Monday, June 28, 2010

Over three months of painstaking work later, and the sitcom that was once no more than a hatch-brained joke has turned into a reality.  The end result was way better than any of us could have expected, but it's not to say that there weren't doubts as to whether or not it would ever make it out of post-production.  With bad weather and hectic end-of-semester schedules foiling the movie-making process at every turn, we only finished shooting the raw footage of the film with four days left to spare until we would all be skipping town.  Even then, more corners were cut when we realized that we missed a couple of key shots and had to pick them up, out of chronology, and at times with months in age added to our main actors.  Both Dave and Anne were planning to leave Taigu a little earlier due to extenuating circumstances, so most of the group was content to let the sitcom sit in Gerald's hands for the summer and watch it whenever it was finally completed online.  That predisposed, of course, that we wouldn't be able to watch it together as a group, which was kind of the entire reason for wanting to make the sitcom in the first place.  The sitcom (antithetical to me posting it online) was for us—to celebrate how far we had come in a year of living together and to commemorate the incredible amount of free time we will surely never have again—and that was reason enough to act quickly.

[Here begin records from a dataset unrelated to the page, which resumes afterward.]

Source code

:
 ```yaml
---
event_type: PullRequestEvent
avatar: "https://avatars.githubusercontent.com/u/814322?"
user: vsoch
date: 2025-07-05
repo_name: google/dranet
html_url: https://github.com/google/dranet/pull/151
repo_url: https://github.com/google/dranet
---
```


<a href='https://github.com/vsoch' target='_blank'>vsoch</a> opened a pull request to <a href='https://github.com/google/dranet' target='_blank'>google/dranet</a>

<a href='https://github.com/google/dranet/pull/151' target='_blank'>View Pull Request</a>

Gerald was the first to recognize this, and with an incredibly limited window of time to do all of the editing, it was then that we put him under house arrest.  To be fair, it was largely at his own request, but for four straight days he was left with only the bare essentials: water, ramen noodles, periodic check-ins for dizzy spells, and a 3-sleeve variety pack of Oreos.  He had two laptop cooling pads running around the clock, and still his computer had sporadic breakdowns due to heat exhaustion, leaving segments of unsaved work swallowed up by the ether.  We left his girlfriend Ida in charge of attending to his other responsibilities—tabulating the final grades for his classes, taking him leftovers from meals, and making sure he retained consciousness long enough to finish editing—while the rest of us, begrudgingly, went about our normal routines stricken by his absence, but knowing full well that he had committed himself to a worthwhile cause.

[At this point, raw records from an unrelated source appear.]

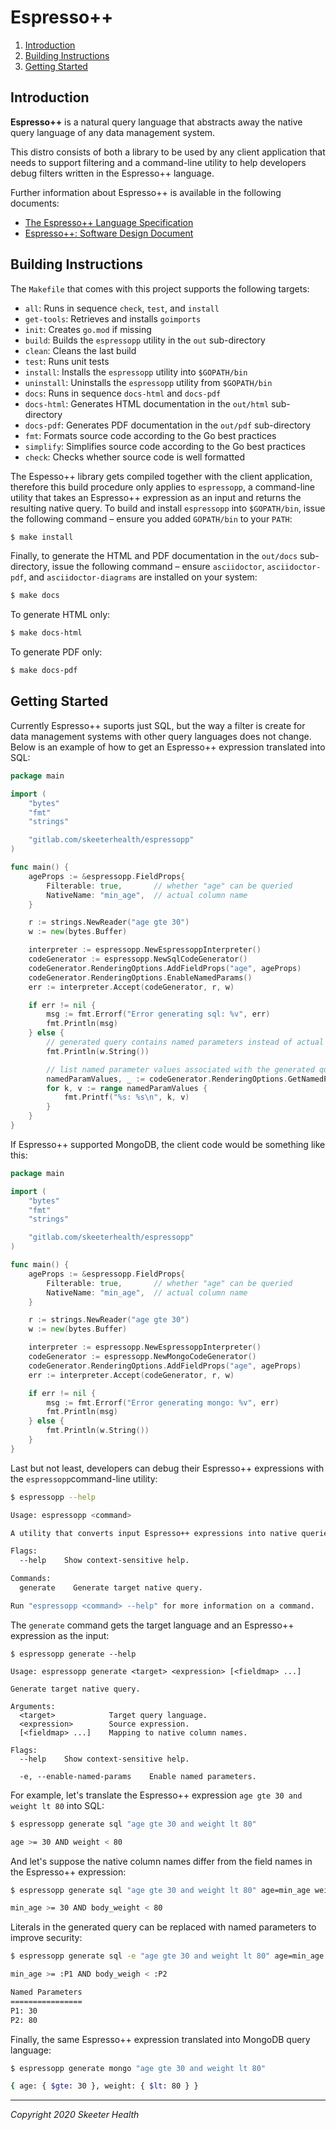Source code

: # Espresso++

<!-- TOC -->
1. [Introduction](#introduction)
2. [Building Instructions](#building-instructions)
3. [Getting Started](#getting-started)
<!-- /TOC -->

<a id="markdown-introduction" name="introduction"></a>
## Introduction

**Espresso++** is a natural query language that abstracts away the native query language
of any data management system.

This distro consists of both a library to be used by any client application that
needs to support filtering and a command-line utility to help developers debug
filters written in the Espresso++ language.

Further information about Espresso++ is available in the following documents:
* [The Espresso++ Language Specification](docs/espressopp-spec.adoc)
* [Espresso++: Software Design Document](docs/espressopp-sdd.adoc)

<a id="markdown-building-instructions" name="building-instructions"></a>
## Building Instructions

The `Makefile` that comes with this project supports the following targets:

* `all`:            Runs in sequence `check`, `test`, and `install`
* `get-tools`:      Retrieves and installs `goimports`
* `init`:           Creates `go.mod` if missing
* `build`:          Builds the `espressopp` utility in the `out` sub-directory
* `clean`:          Cleans the last build
* `test`:           Runs unit tests
* `install`:        Installs the `espressopp` utility into `$GOPATH/bin`
* `uninstall`:      Uninstalls the `espressopp` utility from `$GOPATH/bin`
* `docs`:           Runs in sequence `docs-html` and `docs-pdf`
* `docs-html`:      Generates HTML documentation in the `out/html` sub-directory
* `docs-pdf`:       Generates PDF documentation in the `out/pdf` sub-directory
* `fmt`:            Formats source code according to the Go best practices
* `simplify`:       Simplifies source code according to the Go best practices
* `check`:          Checks whether source code is well formatted

The Espesso++ library gets compiled together with the client application, therefore
this build procedure only applies to `espressopp`, a command-line utility that
takes an Espresso++ expression as an input and returns the resulting native query.
To build and install `espressopp` into `$GOPATH/bin`, issue the following command
&ndash; ensure you added `GOPATH/bin` to your `PATH`:

```sh
$ make install
```

Finally, to generate the HTML and PDF documentation in the `out/docs` sub-directory,
issue the following command  &ndash; ensure `asciidoctor`, `asciidoctor-pdf`, and
`asciidoctor-diagrams` are installed on your system:

```sh
$ make docs
```

To generate HTML only:

```sh
$ make docs-html
```

To generate PDF only:

```sh
$ make docs-pdf
```

<a id="markdown-getting-started" name="getting-started"></a>
## Getting Started

Currently Espresso++ suports just SQL, but the way a filter is create for data
management systems with other query languages does not change. Below is an example
of how to get an Espresso++ expression translated into SQL:

```go
package main

import (
    "bytes"
    "fmt"
    "strings"

    "gitlab.com/skeeterhealth/espressopp"
)

func main() {
    ageProps := &espressopp.FieldProps{
        Filterable: true,       // whether "age" can be queried
        NativeName: "min_age",  // actual column name
    }

    r := strings.NewReader("age gte 30")
    w := new(bytes.Buffer)

    interpreter := espressopp.NewEspressoppInterpreter()
    codeGenerator := espressopp.NewSqlCodeGenerator()
    codeGenerator.RenderingOptions.AddFieldProps("age", ageProps)
    codeGenerator.RenderingOptions.EnableNamedParams()
    err := interpreter.Accept(codeGenerator, r, w)

    if err != nil {
        msg := fmt.Errorf("Error generating sql: %v", err)
        fmt.Println(msg)
    } else {
        // generated query contains named parameters instead of actual values
        fmt.Println(w.String())

        // list named parameter values associated with the generated query
        namedParamValues, _ := codeGenerator.RenderingOptions.GetNamedParamValues()
        for k, v := range namedParamValues {
            fmt.Printf("%s: %s\n", k, v)
        }
    }
}
```

If Espresso++ supported MongoDB, the client code would be something like this:

```go
package main

import (
    "bytes"
    "fmt"
    "strings"

    "gitlab.com/skeeterhealth/espressopp"
)

func main() {
    ageProps := &espressopp.FieldProps{
        Filterable: true,       // whether "age" can be queried
        NativeName: "min_age",  // actual column name
    }

    r := strings.NewReader("age gte 30")
    w := new(bytes.Buffer)

    interpreter := espressopp.NewEspressoppInterpreter()
    codeGenerator := espressopp.NewMongoCodeGenerator()
    codeGenerator.RenderingOptions.AddFieldProps("age", ageProps)
    err := interpreter.Accept(codeGenerator, r, w)

    if err != nil {
        msg := fmt.Errorf("Error generating mongo: %v", err)
        fmt.Println(msg)
    } else {
        fmt.Println(w.String())
    }
}
```

Last but not least, developers can debug their Espresso++ expressions with the
`espressopp`command-line utility:

```sh
$ espressopp --help

Usage: espressopp <command>

A utility that converts input Espresso++ expressions into native queries.

Flags:
  --help    Show context-sensitive help.

Commands:
  generate    Generate target native query.

Run "espressopp <command> --help" for more information on a command.
```

The `generate` command gets the target language and an Espresso++ expression as
the input:

```
$ espressopp generate --help

Usage: espressopp generate <target> <expression> [<fieldmap> ...]

Generate target native query.

Arguments:
  <target>            Target query language.
  <expression>        Source expression.
  [<fieldmap> ...]    Mapping to native column names.

Flags:
  --help    Show context-sensitive help.

  -e, --enable-named-params    Enable named parameters.
```

For example, let's translate the Espresso++ expression `age gte 30 and weight lt 80` into SQL:

```sh
$ espressopp generate sql "age gte 30 and weight lt 80"

age >= 30 AND weight < 80
```

And let's suppose the native column names differ from the field names in the Espresso++ expression:

```sh
$ espressopp generate sql "age gte 30 and weight lt 80" age=min_age weight=body_weight

min_age >= 30 AND body_weight < 80
```
Literals in the generated query can be replaced with named parameters to improve security:

```sh
$ espressopp generate sql -e "age gte 30 and weight lt 80" age=min_age weight=body_weight

min_age >= :P1 AND body_weigh < :P2

Named Parameters
================
P1: 30
P2: 80
```

Finally, the same Espresso++ expression translated into MongoDB query language:

 ```sh
$ espressopp generate mongo "age gte 30 and weight lt 80"

{ age: { $gte: 30 }, weight: { $lt: 80 } }
 ```

---

*Copyright 2020 Skeeter Health*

On the forth day, G[eral]d created “It's Not Jackie Chan.”  Hours upon hours of raw footage were consolidated into a shiny 22-minute final product—a real life sitcom, and the first in Taigu's history.  In the intervening days, Anne and I secured a classroom with a projector to be able to show it on a big screen in all of its HD glory.  Our friendship with our Chinese friend Bobby gave us top billing rights to use his classroom, normally reserved for organizational meetings of the Rubik's Cube club, for which Bobby is the president (in previous months, we were invited to attend a “party” for the club that had us facetiously compete in games of skill and had remarkably little to do with Rubik's cubes).  On opening day, we dressed to the nines and rolled out the red carpet in anticipation of our theatrical debut—what was to be the show's world premiere.  Save for Gerald, none of had seen the finished project—only bits and pieces gleamed from watching him edit in various capacities over the last four days.

Gerald introduced the sitcom and each actor to a room full of applause.

Our guest list wasn't particularly long, but friends from all over came out to see it.  Like the heartwarming season finale to a long-running show, so too was how my first year in Taigu came to a close.  I was overcome with how many of my students took the time to come out for the premiere, skipping out on other obligations just to show their support.  At the end of the night, the entire room was booked solid—there was not an empty seat to be found and we had rows of people crowding around in the back to watch.  The reaction to the sitcom was largely good, though many of my non-English majors (not surprisingly) had a fair bit of difficulty understanding all of the dialogue.  Many simply nodded and smiled: “funny” they said, before graciously heading to the exits.  At the end of the day, the sitcom (despite all of our time and energy spent) was really just a warm-up for Gerald's next project: a feature-length film to be shot in Taigu next year.  It was a way to work out all the kinks with his camera and practice the entire movie-making process from start to finish.  In retrospect, there's a lot that we could have done differently, but I'm still really proud to have my name slapped across the opening credits.  Special thanks go to all of the actors involved, because this wouldn't have been possible without all the work they contributed to the project.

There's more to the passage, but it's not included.